Birnenhonig is most often seen throughout central Switzerland, notably in the cantons of Luzern and Zug. There is a similar product in the Romandie, Vin Cuit, which is syrup made from a concentration of pear, apple or grapes.
Its applications vary. According to Sam, no meal of Gschwellti (boiled potatoes) and cheese would be complete without Birnenhonig. Children stir it into warm milk. It makes an excellent sweetener for birchermüesli and sometimes I use it in the place of honey in a salad dressing or marinade. And it is the key ingredient in a Lucernese classic: Lebkuchen.
You often see Birnenhonig sold as ‘Birnel’. Although it can be used the same way as Birnenhonig, Birnel is slightly different—during production some of its acid is removed, which gives it a lighter colour and a slightly less sour taste, and originally it was a way for the government to prevent alcohol abuse.
In 1932 the Swiss government introduced a new law regulating the production, distribution, sale, and consumption of alcohol.

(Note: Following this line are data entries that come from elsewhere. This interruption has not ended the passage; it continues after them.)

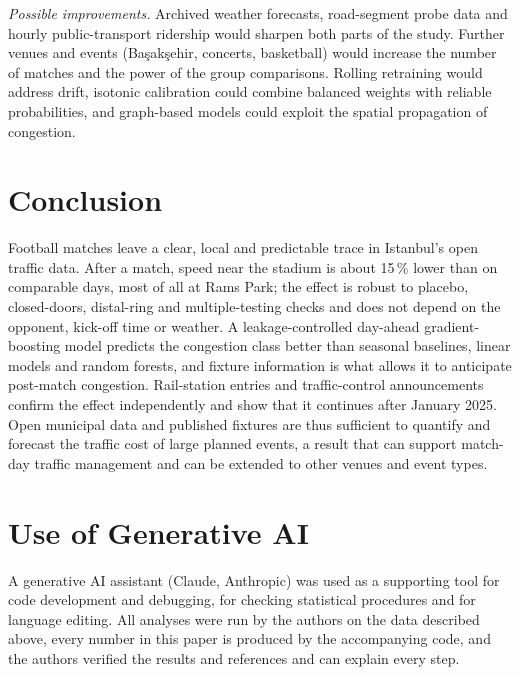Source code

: \documentclass[conference]{IEEEtran}
\begin{document}
\textit{Possible improvements.} Archived weather forecasts, road-segment probe data and hourly public-transport ridership would sharpen both parts of the study. Further venues and events (Ba\c{s}ak\c{s}ehir, concerts, basketball) would increase the number of matches and the power of the group comparisons. Rolling retraining would address drift, isotonic calibration could combine balanced weights with reliable probabilities, and graph-based models \cite{olug2024} could exploit the spatial propagation of congestion.

\section{Conclusion}
Football matches leave a clear, local and predictable trace in Istanbul's open traffic data. After a match, speed near the stadium is about 15\,\% lower than on comparable days, most of all at Rams Park; the effect is robust to placebo, closed-doors, distal-ring and multiple-testing checks and does not depend on the opponent, kick-off time or weather. A leakage-controlled day-ahead gradient-boosting model predicts the congestion class better than seasonal baselines, linear models and random forests, and fixture information is what allows it to anticipate post-match congestion. Rail-station entries and traffic-control announcements confirm the effect independently and show that it continues after January 2025. Open municipal data and published fixtures are thus sufficient to quantify and forecast the traffic cost of large planned events, a result that can support match-day traffic management and can be extended to other venues and event types.

\section*{Use of Generative AI}
A generative AI assistant (Claude, Anthropic) was used as a supporting tool for code development and debugging, for checking statistical procedures and for language editing. All analyses were run by the authors on the data described above, every number in this paper is produced by the accompanying code, and the authors verified the results and references and can explain every step.



\end{document}
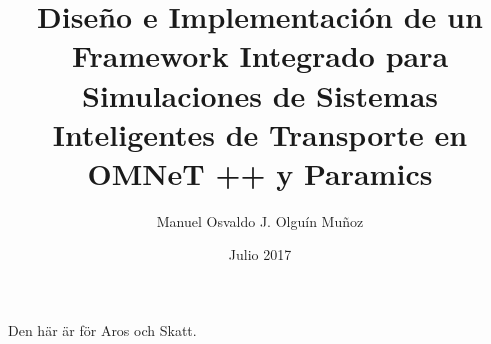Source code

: \documentclass[upright, contnum]{umemoria}
\author{Manuel Osvaldo J. Olguín Muñoz}
\title{Diseño e Implementación de un Framework Integrado para Simulaciones de Sistemas Inteligentes de Transporte en OMNeT ++ y Paramics}
\date{Julio 2017}
\begin{document}
\frontmatter
\maketitle

\begin{abstract}
\lipsum[1-4]
\end{abstract}

\begin{dedicatoria}
Den här är för Aros och Skatt.
\end{dedicatoria}

\begin{thanks}
\lipsum[1-2]
\end{thanks}

\cleardoublepage
\tableofcontents
\cleardoublepage
\listoftables
\cleardoublepage
\listoffigures

\mainmatter





\blankpage
\cleardoublepage
\begin{multicols*}{2}[\printbibheading]
    \printbibliography[heading=none]
\end{multicols*}

\appendix

\end{document}
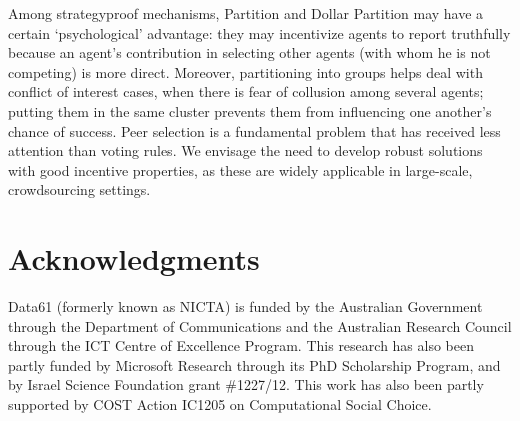 \documentclass[letterpaper]{article}
\begin{document}
Among strategyproof mechanisms, Partition and Dollar Partition may
have a certain `psychological' advantage: they may incentivize agents to report truthfully because an agent's contribution in selecting other agents (with whom he is not competing) is more direct.
Moreover, partitioning into groups helps deal with conflict of interest cases, when there is fear of collusion among several agents; putting them in the same cluster prevents them from influencing one another's chance of success.
Peer selection is a fundamental problem that has received less attention than voting rules.  We envisage the need to develop robust solutions with good incentive properties, as these are widely applicable in large-scale, crowdsourcing settings.

\section*{Acknowledgments}
Data61 (formerly known as NICTA) is funded by the Australian Government through the Department of Communications and the Australian Research Council through the ICT Centre of Excellence Program. This research has also been partly funded by Microsoft Research through its PhD Scholarship Program, and by Israel Science Foundation grant \#1227/12. This work has also been partly supported by COST Action IC1205 on Computational Social Choice.
\end{document}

Government support was offered for farmers who turned their potatoes and pears into food products (like Birnel) instead of schnapps.
The Swiss government wasn't only looking to combat alcoholism, but also poverty, which is why in 1952, Winterhilfe, a Swiss anti-poverty organization with a big network of distributors, became the exclusive sellers of the product. Proceeds from the sale of Birnel went (and still go) to Swiss families in need.
Although now it is readily available at most supermarkets, you can also still buy Birnel directly from Winterhilfe.